Records for the exercise –
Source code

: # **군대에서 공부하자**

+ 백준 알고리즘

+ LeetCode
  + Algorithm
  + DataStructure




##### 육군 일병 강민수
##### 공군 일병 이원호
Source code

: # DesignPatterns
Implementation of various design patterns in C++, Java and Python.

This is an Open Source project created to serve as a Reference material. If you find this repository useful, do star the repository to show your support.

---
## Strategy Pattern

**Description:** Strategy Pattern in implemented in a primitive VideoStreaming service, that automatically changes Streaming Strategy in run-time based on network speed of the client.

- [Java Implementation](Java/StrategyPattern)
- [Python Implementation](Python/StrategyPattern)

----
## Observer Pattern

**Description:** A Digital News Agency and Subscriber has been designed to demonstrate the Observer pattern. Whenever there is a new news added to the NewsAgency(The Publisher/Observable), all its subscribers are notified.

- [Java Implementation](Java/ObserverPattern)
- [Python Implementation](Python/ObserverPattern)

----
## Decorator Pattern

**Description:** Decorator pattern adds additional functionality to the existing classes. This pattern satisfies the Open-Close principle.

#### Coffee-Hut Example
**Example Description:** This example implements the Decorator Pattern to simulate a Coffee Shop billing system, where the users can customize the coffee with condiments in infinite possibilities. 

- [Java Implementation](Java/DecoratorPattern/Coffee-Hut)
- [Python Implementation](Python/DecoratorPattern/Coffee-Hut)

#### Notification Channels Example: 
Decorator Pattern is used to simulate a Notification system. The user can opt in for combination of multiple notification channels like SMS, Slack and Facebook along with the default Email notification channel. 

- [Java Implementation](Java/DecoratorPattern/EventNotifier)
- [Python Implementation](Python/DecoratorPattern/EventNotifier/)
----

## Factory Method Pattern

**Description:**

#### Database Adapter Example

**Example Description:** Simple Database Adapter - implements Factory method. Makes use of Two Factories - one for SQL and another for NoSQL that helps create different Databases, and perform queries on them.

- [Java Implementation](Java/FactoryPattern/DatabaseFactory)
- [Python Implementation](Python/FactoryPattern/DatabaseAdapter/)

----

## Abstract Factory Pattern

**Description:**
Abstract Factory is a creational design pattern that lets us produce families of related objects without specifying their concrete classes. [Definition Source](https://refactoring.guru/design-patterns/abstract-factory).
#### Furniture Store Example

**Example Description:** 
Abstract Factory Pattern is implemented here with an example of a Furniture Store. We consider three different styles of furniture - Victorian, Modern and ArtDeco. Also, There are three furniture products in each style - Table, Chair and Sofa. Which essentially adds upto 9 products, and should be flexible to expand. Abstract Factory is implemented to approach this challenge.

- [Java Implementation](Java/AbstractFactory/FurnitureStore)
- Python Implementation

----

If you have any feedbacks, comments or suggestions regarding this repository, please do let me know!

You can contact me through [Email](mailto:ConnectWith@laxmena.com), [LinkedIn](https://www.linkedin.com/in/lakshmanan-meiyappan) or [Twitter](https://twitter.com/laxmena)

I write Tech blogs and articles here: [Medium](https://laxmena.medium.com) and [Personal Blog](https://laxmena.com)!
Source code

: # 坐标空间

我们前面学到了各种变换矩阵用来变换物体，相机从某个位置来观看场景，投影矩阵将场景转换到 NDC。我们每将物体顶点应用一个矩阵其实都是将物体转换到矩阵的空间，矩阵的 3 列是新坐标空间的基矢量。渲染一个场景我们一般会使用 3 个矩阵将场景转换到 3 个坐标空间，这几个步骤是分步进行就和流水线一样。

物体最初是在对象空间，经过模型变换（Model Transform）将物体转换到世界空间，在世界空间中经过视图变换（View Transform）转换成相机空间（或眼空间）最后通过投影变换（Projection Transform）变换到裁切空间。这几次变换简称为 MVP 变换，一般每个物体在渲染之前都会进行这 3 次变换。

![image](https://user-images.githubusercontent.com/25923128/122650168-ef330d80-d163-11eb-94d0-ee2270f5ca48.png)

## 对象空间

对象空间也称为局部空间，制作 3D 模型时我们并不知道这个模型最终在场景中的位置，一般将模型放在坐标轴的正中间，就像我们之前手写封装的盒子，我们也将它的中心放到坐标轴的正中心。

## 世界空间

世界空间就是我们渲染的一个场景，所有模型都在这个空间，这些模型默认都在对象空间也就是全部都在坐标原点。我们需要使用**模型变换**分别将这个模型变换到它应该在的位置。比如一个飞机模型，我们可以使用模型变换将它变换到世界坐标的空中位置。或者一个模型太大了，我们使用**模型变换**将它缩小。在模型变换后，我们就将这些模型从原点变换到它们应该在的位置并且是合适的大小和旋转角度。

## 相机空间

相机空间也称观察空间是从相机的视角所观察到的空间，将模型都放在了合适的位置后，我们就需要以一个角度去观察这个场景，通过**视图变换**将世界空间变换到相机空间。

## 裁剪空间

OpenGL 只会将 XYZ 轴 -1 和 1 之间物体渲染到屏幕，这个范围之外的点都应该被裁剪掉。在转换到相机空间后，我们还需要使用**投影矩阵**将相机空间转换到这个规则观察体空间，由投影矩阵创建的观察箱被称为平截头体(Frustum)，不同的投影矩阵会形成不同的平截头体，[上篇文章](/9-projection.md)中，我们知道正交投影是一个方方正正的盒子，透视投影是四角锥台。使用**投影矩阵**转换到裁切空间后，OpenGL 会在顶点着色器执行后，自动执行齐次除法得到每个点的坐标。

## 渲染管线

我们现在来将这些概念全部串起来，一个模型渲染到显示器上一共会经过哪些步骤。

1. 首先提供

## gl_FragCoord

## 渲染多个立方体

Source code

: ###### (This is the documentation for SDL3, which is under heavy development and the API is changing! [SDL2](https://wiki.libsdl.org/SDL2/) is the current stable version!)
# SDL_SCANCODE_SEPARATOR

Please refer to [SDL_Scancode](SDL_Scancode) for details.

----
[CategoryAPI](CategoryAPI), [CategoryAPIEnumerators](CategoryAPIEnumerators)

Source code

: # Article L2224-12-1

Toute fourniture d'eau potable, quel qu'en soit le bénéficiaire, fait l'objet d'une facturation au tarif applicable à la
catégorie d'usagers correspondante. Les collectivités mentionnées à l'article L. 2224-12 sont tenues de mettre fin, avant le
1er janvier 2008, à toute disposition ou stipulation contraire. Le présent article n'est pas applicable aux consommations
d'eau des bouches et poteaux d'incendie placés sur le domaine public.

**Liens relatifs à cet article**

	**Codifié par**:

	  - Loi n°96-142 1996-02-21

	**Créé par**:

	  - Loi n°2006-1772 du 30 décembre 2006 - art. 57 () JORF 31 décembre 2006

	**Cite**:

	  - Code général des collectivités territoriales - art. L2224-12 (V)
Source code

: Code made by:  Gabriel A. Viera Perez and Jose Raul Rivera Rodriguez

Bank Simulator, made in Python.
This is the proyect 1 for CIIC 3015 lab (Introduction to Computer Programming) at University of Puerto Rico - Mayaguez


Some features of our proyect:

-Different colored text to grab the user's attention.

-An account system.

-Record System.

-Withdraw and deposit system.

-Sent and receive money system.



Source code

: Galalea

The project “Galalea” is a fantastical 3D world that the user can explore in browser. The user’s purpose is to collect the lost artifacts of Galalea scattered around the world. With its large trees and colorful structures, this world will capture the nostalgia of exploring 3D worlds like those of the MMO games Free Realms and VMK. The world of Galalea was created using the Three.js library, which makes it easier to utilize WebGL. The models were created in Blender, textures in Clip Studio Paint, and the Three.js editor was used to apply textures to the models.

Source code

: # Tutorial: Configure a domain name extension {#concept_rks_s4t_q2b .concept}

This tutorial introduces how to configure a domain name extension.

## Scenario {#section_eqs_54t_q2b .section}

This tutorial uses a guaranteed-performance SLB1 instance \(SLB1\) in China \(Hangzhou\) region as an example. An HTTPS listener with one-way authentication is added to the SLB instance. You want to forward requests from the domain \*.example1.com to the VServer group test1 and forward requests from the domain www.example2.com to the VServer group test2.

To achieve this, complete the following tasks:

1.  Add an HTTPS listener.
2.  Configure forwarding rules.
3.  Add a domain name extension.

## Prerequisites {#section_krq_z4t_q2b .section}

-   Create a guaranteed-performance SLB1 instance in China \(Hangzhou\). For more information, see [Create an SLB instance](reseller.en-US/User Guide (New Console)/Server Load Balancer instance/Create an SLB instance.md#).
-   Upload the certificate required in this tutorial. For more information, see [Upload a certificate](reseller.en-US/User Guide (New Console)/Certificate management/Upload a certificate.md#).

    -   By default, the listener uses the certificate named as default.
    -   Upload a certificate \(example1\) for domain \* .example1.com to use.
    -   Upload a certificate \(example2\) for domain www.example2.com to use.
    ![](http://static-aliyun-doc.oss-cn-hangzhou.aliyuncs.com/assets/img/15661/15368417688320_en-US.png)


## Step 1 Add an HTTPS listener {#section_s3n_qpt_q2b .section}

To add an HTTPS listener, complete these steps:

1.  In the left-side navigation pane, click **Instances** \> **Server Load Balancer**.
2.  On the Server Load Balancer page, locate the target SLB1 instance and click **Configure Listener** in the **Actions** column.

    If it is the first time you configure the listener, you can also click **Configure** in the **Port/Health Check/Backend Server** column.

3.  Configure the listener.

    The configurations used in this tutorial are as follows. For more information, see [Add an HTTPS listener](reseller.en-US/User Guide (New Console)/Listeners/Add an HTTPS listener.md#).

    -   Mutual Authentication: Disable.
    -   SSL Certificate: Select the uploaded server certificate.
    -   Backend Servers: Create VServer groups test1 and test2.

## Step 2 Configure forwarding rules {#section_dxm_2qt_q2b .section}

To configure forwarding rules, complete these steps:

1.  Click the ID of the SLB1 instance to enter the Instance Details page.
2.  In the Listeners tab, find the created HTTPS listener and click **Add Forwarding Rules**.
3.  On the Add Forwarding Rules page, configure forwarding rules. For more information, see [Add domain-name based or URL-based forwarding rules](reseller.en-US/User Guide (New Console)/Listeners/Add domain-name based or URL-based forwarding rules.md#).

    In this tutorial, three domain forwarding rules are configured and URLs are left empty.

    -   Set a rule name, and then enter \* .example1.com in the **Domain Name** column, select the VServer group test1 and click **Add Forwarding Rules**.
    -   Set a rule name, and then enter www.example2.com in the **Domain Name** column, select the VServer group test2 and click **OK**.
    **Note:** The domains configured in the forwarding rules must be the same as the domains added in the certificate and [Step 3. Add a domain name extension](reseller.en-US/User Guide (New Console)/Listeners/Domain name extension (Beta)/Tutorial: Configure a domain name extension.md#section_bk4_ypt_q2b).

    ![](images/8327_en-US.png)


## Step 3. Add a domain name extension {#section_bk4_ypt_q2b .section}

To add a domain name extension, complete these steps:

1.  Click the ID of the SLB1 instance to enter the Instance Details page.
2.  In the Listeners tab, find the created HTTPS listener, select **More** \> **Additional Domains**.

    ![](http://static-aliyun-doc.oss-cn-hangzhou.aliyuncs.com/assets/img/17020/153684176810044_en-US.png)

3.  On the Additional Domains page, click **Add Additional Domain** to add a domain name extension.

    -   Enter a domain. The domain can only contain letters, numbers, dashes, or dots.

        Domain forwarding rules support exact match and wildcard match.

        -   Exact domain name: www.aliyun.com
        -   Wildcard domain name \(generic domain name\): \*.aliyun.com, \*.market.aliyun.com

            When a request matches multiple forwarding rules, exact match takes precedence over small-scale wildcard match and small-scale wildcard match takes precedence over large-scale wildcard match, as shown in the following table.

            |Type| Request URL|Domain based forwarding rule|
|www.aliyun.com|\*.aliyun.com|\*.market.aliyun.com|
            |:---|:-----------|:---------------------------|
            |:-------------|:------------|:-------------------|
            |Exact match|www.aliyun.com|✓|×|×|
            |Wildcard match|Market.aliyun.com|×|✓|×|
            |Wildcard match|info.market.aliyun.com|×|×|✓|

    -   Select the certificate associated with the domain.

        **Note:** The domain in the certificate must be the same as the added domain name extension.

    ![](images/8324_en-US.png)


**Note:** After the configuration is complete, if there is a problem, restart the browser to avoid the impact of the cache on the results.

What is expected – Write down, word for word, the lines above from the one containing "This tutorial introduces" through the one containing "click **Instances** \> **Server Load Balancer**.", both ends included.

Written solution –
This tutorial introduces how to configure a domain name extension.

## Scenario {#section_eqs_54t_q2b .section}

This tutorial uses a guaranteed-performance SLB1 instance \(SLB1\) in China \(Hangzhou\) region as an example. An HTTPS listener with one-way authentication is added to the SLB instance. You want to forward requests from the domain \*.example1.com to the VServer group test1 and forward requests from the domain www.example2.com to the VServer group test2.

To achieve this, complete the following tasks:

1.  Add an HTTPS listener.
2.  Configure forwarding rules.
3.  Add a domain name extension.

## Prerequisites {#section_krq_z4t_q2b .section}

-   Create a guaranteed-performance SLB1 instance in China \(Hangzhou\). For more information, see [Create an SLB instance](reseller.en-US/User Guide (New Console)/Server Load Balancer instance/Create an SLB instance.md#).
-   Upload the certificate required in this tutorial. For more information, see [Upload a certificate](reseller.en-US/User Guide (New Console)/Certificate management/Upload a certificate.md#).

    -   By default, the listener uses the certificate named as default.
    -   Upload a certificate \(example1\) for domain \* .example1.com to use.
    -   Upload a certificate \(example2\) for domain www.example2.com to use.
    ![](http://static-aliyun-doc.oss-cn-hangzhou.aliyuncs.com/assets/img/15661/15368417688320_en-US.png)


## Step 1 Add an HTTPS listener {#section_s3n_qpt_q2b .section}

To add an HTTPS listener, complete these steps:

1.  In the left-side navigation pane, click **Instances** \> **Server Load Balancer**.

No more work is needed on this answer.